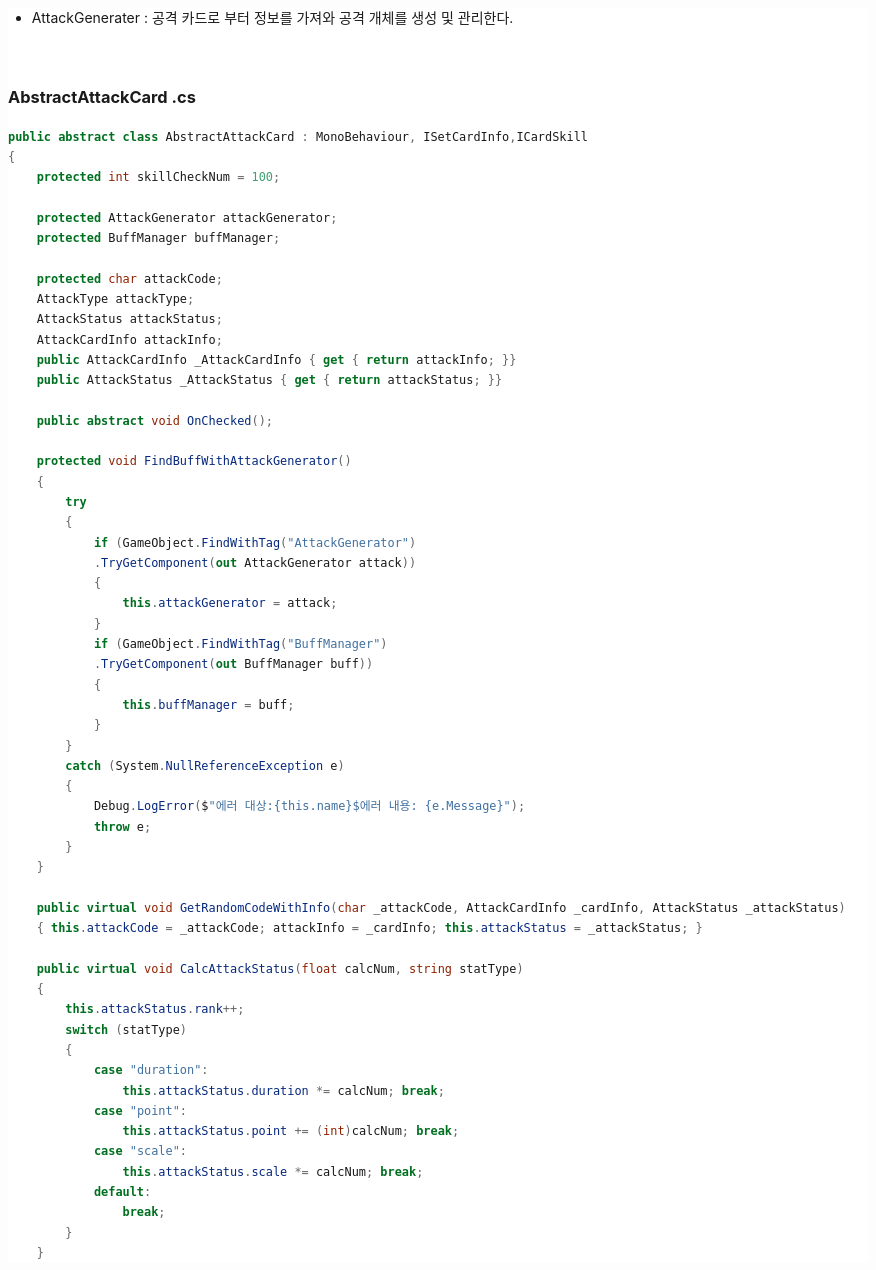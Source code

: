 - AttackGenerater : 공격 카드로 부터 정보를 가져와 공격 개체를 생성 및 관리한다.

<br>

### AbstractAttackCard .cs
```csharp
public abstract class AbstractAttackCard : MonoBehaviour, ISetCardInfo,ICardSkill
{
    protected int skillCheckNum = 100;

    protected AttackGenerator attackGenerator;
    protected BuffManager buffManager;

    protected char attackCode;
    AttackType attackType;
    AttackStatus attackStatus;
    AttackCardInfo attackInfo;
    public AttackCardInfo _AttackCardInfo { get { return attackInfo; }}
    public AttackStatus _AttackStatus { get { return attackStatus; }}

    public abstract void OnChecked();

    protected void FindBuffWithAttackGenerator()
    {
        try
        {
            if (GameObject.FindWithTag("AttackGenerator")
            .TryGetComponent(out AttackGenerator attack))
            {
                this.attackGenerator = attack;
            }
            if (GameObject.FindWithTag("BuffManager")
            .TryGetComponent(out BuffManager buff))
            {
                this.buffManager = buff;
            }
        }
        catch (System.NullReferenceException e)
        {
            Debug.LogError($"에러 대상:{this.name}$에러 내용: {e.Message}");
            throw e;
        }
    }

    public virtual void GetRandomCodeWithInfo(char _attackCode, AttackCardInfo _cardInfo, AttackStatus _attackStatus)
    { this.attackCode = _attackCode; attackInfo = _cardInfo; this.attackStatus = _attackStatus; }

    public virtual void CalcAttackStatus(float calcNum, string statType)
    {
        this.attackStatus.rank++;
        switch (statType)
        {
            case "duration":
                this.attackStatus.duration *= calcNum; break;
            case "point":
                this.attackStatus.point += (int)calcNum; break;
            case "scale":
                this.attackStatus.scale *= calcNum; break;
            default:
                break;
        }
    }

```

◇ ◇ ◇

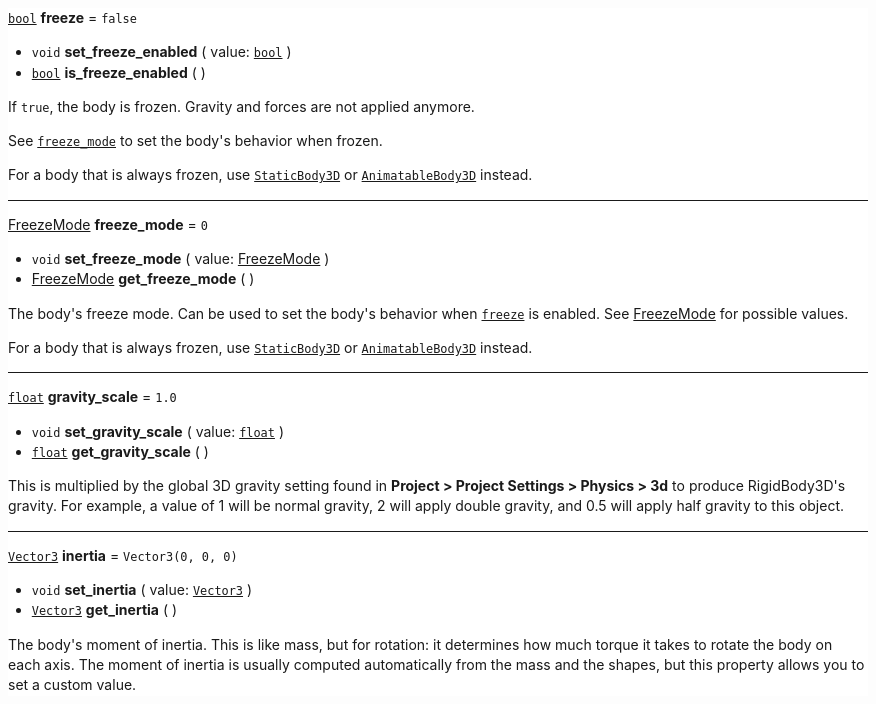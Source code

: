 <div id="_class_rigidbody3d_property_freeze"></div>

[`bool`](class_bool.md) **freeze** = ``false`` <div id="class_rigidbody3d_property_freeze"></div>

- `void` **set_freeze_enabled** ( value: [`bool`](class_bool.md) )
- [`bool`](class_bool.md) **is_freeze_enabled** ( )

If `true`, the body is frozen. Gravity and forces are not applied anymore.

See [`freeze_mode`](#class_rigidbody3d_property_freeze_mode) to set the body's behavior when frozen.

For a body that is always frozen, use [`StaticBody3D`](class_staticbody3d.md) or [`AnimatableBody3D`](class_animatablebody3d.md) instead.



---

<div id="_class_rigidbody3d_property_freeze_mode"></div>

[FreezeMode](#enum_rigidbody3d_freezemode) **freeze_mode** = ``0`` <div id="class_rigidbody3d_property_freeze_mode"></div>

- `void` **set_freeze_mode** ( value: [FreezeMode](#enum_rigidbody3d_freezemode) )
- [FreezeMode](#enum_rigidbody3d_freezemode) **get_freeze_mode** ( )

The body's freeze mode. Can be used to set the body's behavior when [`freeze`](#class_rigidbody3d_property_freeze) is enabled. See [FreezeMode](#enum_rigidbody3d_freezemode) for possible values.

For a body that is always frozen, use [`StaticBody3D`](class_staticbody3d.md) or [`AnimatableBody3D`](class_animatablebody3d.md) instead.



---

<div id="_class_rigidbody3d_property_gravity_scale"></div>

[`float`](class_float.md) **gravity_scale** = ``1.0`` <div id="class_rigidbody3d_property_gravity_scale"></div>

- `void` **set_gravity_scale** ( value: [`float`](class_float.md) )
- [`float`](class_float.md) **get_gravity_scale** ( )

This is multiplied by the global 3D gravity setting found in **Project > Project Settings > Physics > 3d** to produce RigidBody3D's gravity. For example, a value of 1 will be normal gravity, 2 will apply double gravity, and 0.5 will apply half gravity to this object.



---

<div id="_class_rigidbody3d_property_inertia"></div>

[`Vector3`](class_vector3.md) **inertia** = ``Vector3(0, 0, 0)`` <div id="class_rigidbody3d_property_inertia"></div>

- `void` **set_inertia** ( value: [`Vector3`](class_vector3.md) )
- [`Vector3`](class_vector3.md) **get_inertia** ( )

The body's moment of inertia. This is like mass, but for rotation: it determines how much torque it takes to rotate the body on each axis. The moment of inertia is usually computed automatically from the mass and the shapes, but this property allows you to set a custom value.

◇ ◇ ◇

TASK:
For the word "char", find every line in the data that holds it and copy that line.

FINISHED TASK:
    protected char attackCode;
    public virtual void GetRandomCodeWithInfo(char _attackCode, AttackCardInfo _cardInfo, AttackStatus _attackStatus)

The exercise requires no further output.